Take every line from the listing below that contains "interface".

Records provided: Begin

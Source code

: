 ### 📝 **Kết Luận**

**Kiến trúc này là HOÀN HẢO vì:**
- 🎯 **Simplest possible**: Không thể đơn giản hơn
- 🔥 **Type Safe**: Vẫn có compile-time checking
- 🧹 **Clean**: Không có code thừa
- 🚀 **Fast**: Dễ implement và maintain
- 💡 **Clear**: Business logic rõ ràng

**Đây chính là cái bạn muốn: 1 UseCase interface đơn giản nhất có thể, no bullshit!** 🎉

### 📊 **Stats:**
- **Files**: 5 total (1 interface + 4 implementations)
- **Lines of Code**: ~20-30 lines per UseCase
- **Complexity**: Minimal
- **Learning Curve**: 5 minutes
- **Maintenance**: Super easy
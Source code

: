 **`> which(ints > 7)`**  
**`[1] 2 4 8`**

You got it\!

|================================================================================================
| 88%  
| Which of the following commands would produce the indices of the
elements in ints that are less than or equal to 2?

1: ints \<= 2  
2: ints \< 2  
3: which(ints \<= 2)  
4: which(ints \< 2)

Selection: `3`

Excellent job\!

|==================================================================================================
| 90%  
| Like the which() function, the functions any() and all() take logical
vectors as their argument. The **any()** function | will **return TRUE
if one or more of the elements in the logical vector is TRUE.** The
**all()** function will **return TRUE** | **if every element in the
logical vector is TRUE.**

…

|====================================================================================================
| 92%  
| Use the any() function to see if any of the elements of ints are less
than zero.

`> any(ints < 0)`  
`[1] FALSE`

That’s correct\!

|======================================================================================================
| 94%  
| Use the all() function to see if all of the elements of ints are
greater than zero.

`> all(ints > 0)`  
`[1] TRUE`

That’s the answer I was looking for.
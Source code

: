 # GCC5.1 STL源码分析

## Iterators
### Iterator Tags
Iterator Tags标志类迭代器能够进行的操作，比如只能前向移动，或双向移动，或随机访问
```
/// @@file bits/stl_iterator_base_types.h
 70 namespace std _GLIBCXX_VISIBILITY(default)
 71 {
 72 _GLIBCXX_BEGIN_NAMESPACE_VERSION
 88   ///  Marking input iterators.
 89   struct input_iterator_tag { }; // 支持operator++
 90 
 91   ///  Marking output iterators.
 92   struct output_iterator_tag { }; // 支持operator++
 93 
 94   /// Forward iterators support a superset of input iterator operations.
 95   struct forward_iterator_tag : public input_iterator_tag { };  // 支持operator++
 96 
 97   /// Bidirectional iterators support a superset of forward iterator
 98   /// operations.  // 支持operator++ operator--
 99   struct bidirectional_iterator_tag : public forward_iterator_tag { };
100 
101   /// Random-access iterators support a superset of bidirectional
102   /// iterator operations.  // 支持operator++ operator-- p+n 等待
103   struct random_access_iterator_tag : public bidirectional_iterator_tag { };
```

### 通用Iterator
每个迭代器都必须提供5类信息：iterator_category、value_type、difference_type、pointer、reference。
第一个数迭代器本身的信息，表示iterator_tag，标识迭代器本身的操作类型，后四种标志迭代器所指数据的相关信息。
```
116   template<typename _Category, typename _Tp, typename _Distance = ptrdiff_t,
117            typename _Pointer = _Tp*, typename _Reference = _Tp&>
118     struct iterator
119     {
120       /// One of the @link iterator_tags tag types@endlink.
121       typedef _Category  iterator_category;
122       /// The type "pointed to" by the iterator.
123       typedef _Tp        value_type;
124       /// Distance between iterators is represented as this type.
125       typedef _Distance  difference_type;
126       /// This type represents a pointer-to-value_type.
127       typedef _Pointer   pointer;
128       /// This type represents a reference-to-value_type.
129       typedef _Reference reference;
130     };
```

Records provided: End

• Reply:
**Đây chính là cái bạn muốn: 1 UseCase interface đơn giản nhất có thể, no bullshit!** 🎉
- **Files**: 5 total (1 interface + 4 implementations)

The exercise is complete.